*Source information*
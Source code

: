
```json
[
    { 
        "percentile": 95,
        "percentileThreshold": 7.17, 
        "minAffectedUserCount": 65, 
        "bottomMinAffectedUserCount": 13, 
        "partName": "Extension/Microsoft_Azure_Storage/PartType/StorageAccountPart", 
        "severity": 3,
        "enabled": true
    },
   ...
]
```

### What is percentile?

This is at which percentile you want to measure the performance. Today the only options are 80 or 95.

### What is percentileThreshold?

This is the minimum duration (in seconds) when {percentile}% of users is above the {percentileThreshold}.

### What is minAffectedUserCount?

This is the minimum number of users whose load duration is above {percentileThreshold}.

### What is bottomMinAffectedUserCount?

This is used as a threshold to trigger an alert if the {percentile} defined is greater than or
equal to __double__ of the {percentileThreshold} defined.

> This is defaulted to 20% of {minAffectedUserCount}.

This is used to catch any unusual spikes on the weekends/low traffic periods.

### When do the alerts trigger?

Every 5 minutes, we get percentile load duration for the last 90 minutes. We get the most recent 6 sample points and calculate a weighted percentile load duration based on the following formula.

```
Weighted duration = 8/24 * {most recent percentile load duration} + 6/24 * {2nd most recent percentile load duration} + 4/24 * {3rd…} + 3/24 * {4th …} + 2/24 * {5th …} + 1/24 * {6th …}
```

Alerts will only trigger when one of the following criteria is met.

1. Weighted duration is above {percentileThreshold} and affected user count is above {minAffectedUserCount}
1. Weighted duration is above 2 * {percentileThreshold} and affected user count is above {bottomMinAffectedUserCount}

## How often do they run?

*Problem statement*
Which lines above hold the string "bottomMinAffectedUserCount"? Copy every one of them.

*Task result*
        "bottomMinAffectedUserCount": 13, 
### What is bottomMinAffectedUserCount?
1. Weighted duration is above 2 * {percentileThreshold} and affected user count is above {bottomMinAffectedUserCount}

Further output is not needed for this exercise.